No Candomblé, é comum que um orixá tenha vários nomes. Por isso, Omolú também pode ser chamado de Obaluaiê, Oluaiye e por aí vai. Cada nome pode representar uma faceta do mesmo espírito ou até mesmo diferentes divindades, mas todos compartilham uma essência. Omolú é conhecido como o senhor da cura, e costuma tratar das doenças que afetam a pele e outras pragas que nos cercam. Ele está bem ligado a Ikú, orixá da morte, mas não é o mesmo. Esse orixá nos traz ensinamentos sobre a vida, dando uma nova luz sobre o que é a morte em si.
Em agosto, celebramos o Olubajé, uma festa dedicada a Omolú e à sua família, que têm ligação com a terra e com os mistérios da vida. Omolú é cultuado por diversos motivos, mas principalmente para buscar saúde e também para superar momentos difíceis na vida.
Uma das histórias mais tocantes sobre Omolú fala de como ele era ferido pelos males da pele, sofrendo com úlceras e lepras. Quando finalmente foi curado, suas feridas se transformaram em flores de pipoca. Antes envergonhado, agora ele mostrava seu rosto brilhante como o sol. Por isso, ele é chamado de “rei do sol”.

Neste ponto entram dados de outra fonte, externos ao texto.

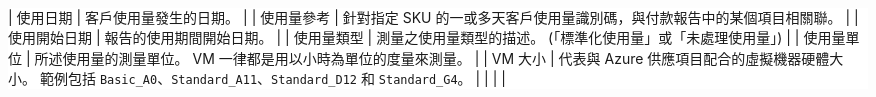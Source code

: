 | 使用日期                                       | 客戶使用量發生的日期。                                                                                                             |
| 使用量參考                                  | 針對指定 SKU 的一或多天客戶使用量識別碼，與付款報告中的某個項目相關聯。                         |
| 使用開始日期                                 | 報告的使用期間開始日期。                                                                                           |
| 使用量類型                                       | 測量之使用量類型的描述。 (「標準化使用量」或「未處理使用量」)                                                               |
| 使用量單位                                      | 所述使用量的測量單位。 VM 一律都是用以小時為單位的度量來測量。                                      |
| VM 大小                                          | 代表與 Azure 供應項目配合的虛擬機器硬體大小。 範例包括 `Basic_A0`、`Standard_A11`、`Standard_D12` 和 `Standard_G4`。   |
|  |  |


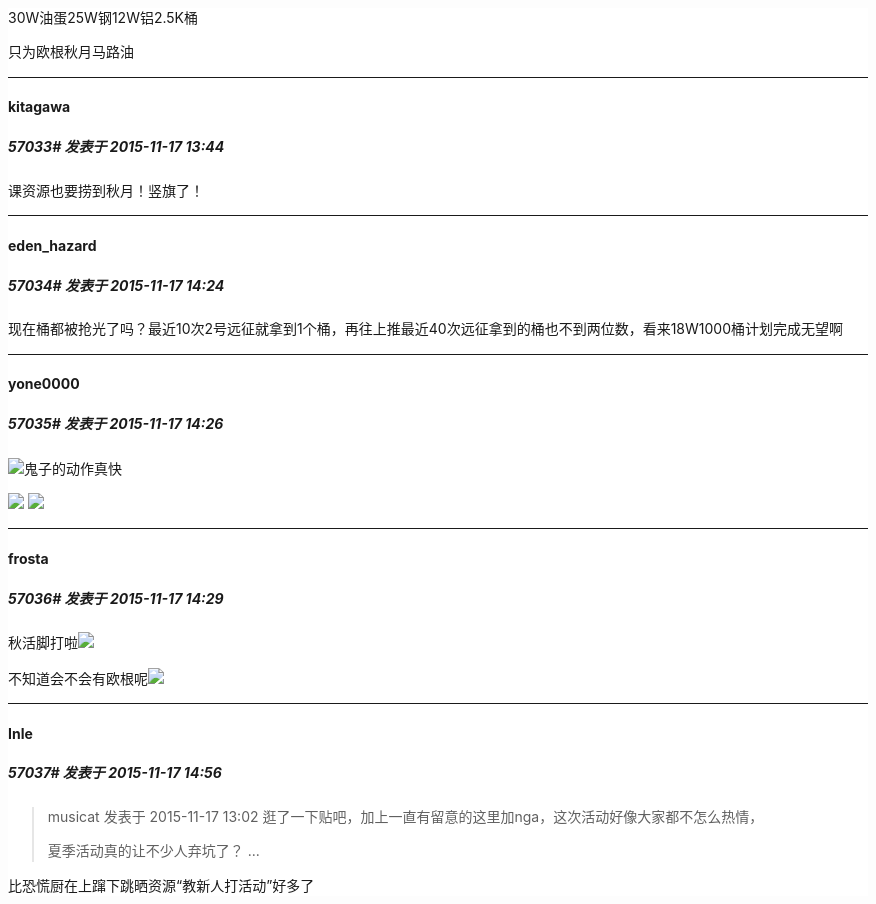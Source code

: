 
30W油蛋25W钢12W铝2.5K桶

只为欧根秋月马路油


-----

####  kitagawa  
##### 57033#       发表于 2015-11-17 13:44


课资源也要捞到秋月！竖旗了！


-----

####  eden_hazard  
##### 57034#       发表于 2015-11-17 14:24


现在桶都被抢光了吗？最近10次2号远征就拿到1个桶，再往上推最近40次远征拿到的桶也不到两位数，看来18W1000桶计划完成无望啊


-----

####  yone0000  
##### 57035#       发表于 2015-11-17 14:26


<img src="https://static.saraba1st.com/image/smiley/carton/172.jpg" referrerpolicy="no-referrer">鬼子的动作真快

<img src="https://public.lightpic.info/image/013E_564AC86D0.jpg" referrerpolicy="no-referrer">
<img src="https://public.lightpic.info/image/563D_564AC8830.jpg" referrerpolicy="no-referrer">


-----

####  frosta  
##### 57036#       发表于 2015-11-17 14:29


秋活脚打啦<img src="https://static.saraba1st.com/image/smiley/face/12.gif" referrerpolicy="no-referrer">

不知道会不会有欧根呢<img src="https://static.saraba1st.com/image/smiley/face/07.gif" referrerpolicy="no-referrer">


-----

####  Inle  
##### 57037#       发表于 2015-11-17 14:56


<blockquote>musicat 发表于 2015-11-17 13:02
逛了一下贴吧，加上一直有留意的这里加nga，这次活动好像大家都不怎么热情，

夏季活动真的让不少人弃坑了？ ...</blockquote>
比恐慌厨在上蹿下跳晒资源“教新人打活动”好多了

O nome Omolú vem da expressão iorubá “omó ilú,” que significa “filho da noite.” A mãe dele, Ilú, é conhecida aqui como Nanã, a deusa que representa a passagem entre a vida e a morte. Nanã é uma figura importante no panteão, simbolizando a conexão com o que acontece após a morte.
As comidas de Omolú
Entre as comidas sagradas de Omolú, destaca-se o deburú: pipoca estourada com lascas de coco. Essa comida simboliza a saúde e a revitalização. O orixá também gosta de feijão preto, farofa de banana da terra com azeite de dendê, porco e aluá, uma bebida que ajuda a entrar em transe durante rituais.
Arquétipo
Reza a tradição que os filhos de Omolú são pessoas mais quietas e introspectivas, refletindo a personalidade dele. Ele é reverenciado com a palavra “atotô”, que significa “silêncio”, para mostrar respeito a sua presença. Aqueles que têm a influência de Omolú costumam ser gentis e atenciosos, mesmo sendo mais calados. Muitas vezes, eles estão conectados a questões de saúde, ou podem ter nascido com problemas que requerem atenção especial. Assim como os iniciados em cultos de outros orixás, eles precisam preservar tradições e honrar seus ancestrais.

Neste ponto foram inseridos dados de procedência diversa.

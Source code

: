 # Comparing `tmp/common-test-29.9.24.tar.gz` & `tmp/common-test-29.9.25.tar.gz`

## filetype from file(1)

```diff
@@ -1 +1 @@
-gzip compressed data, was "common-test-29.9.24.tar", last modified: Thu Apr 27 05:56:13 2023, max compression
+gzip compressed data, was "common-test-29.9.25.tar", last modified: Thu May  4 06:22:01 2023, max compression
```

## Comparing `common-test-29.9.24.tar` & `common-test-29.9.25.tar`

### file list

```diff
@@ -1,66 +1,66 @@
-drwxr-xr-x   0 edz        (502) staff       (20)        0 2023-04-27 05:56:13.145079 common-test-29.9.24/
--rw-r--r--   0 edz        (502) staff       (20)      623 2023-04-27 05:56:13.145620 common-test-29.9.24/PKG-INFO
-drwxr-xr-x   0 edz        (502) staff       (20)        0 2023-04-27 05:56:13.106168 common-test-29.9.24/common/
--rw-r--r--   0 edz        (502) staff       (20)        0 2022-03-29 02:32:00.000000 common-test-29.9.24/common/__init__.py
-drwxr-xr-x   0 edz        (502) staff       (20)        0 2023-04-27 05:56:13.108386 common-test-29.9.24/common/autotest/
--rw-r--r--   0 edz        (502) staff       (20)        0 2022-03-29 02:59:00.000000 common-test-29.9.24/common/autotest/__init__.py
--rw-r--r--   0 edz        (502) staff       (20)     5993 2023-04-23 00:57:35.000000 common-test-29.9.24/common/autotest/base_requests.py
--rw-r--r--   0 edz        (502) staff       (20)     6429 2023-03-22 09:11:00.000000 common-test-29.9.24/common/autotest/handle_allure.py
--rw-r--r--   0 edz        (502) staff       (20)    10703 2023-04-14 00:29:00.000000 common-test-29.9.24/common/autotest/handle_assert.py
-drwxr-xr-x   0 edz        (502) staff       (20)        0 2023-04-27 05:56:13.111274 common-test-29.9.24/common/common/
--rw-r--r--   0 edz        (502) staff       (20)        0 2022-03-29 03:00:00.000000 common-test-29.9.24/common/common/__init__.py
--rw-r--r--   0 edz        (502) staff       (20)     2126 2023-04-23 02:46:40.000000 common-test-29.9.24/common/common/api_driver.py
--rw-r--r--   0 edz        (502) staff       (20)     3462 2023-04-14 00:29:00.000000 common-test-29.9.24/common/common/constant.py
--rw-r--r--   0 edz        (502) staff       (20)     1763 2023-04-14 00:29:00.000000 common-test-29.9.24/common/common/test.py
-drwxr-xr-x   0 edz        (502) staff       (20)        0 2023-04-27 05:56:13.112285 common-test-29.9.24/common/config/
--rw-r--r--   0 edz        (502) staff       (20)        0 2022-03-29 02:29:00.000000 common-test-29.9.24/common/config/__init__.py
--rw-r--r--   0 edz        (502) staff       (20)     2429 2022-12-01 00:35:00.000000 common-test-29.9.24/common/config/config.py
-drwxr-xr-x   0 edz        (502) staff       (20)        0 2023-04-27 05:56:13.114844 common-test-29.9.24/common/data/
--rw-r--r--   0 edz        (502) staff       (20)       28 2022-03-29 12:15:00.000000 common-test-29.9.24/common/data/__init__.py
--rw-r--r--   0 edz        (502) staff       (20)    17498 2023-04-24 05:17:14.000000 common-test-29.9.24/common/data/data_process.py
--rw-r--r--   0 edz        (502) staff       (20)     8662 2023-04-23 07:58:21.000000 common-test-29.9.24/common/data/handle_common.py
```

Olubajé: o banquete do rei!
A festa do Olubajé é um grande momento de congregação, unindo os vivos aos ancestrais por meio de canções e rituais. Durante essa celebração, lembramos que todos vieram da terra e que, em algum momento, voltarão a ela. É uma época de fartura, onde muitas comidas são oferecidas e a festa se torna um ritual de purificação. Enquanto comem, as pessoas aproveitam para fazer pedidos e se livrar de fardos emocionais. Depois do banquete, Oyá, a orixá que ajuda a guiar os mortos, participa levando as oferendas finais a Omolú.
Oferenda para Omolú
Se você deseja fazer uma oferenda para Omolú, aqui estão os itens que você vai precisar: milho de pipoca, um coco seco e uma vela branca.
- Estoure a pipoca em uma panela sem óleo, mexendo sempre até que comece a estourar. Caso tenha dificuldade, use um pouco de azeite de oliva.

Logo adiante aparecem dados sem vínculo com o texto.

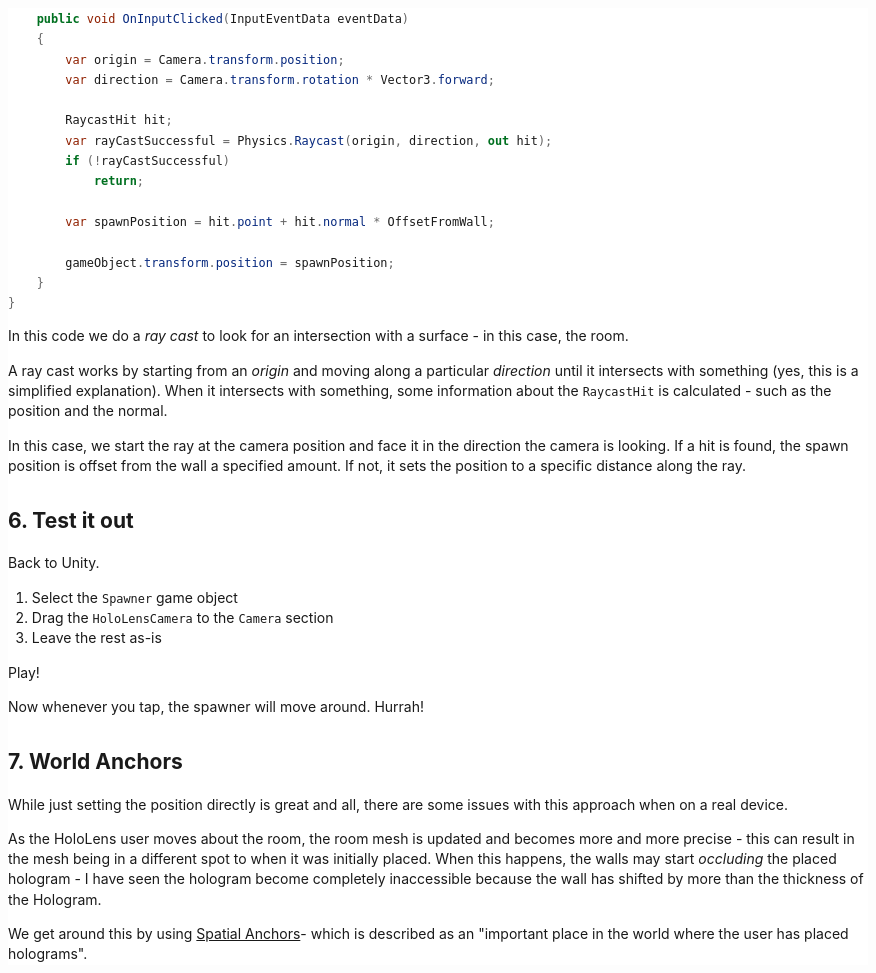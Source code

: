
```cs
    public void OnInputClicked(InputEventData eventData)
    {
        var origin = Camera.transform.position;
        var direction = Camera.transform.rotation * Vector3.forward;

        RaycastHit hit;
        var rayCastSuccessful = Physics.Raycast(origin, direction, out hit);
        if (!rayCastSuccessful)
            return;

        var spawnPosition = hit.point + hit.normal * OffsetFromWall;
        
        gameObject.transform.position = spawnPosition;
    }
}
```

In this code we do a _ray cast_ to look for an intersection with a surface - in this case, the room.

A ray cast works by starting from an _origin_ and moving along a particular _direction_ until it intersects with something (yes, this is a simplified explanation).  When it intersects with something, some information about the `RaycastHit` is calculated - such as the position and the normal.

In this case, we start the ray at the camera position and face it in the direction the camera is looking. If a hit is found, the spawn position is offset from the wall a specified amount.  If not, it sets the position to a specific distance along the ray.

## 6. Test it out

Back to Unity.

1. Select the `Spawner` game object
2. Drag the `HoloLensCamera` to the `Camera` section
3. Leave the rest as-is

Play!

Now whenever you tap, the spawner will move around. Hurrah!

## 7. World Anchors

While just setting the position directly is great and all, there are some issues with this approach when on a real device.

As the HoloLens user moves about the room, the room mesh is updated and becomes more and more precise - this can result in the mesh being in a different spot to when it was initially placed.  When this happens, the walls may start _occluding_ the placed hologram - I have seen the hologram become completely inaccessible because the wall has shifted by more than the thickness of the Hologram.

We get around this by using [Spatial Anchors](https://developer.microsoft.com/en-us/windows/holographic/Coordinate_systems.html#spatial_anchors)- which is described as an "important place in the world where the user has placed holograms".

- Coloque a pipoca em um balaio de palha e cubra com lascas de coco. Enfeite com carinho, fazendo seus pedidos.
- Procure um lugar tranquilo, como uma mata, e encontre uma árvore bonita para fazer sua oferta.
- Cumprimente o orixá dizendo: “Atotô Obaluaiê, meu grande pai, peço licença para fazer esta oferta.”
- Passe a pipoca pelo seu corpo, de baixo para cima, fazendo suas orações enquanto deixa tudo aos pés da árvore.
- Depois disso, acenda a vela com cuidado, sempre olhando para evitar acidentes.
- Quando voltar para casa, tome um banho com folhas frescas, como manjericão, alecrim, boldo ou outras que você achar adequado.
- Vista roupas brancas e descanse um pouco.
Essa prática é uma forma de expressar gratidão e respeito a Omolú, além de trazer boas energias para sua vida. Celebrar esses momentos é uma maneira poderosa de se conectar com a tradição e sua história familiar, fazendo com que os ensinamentos passem de geração em geração.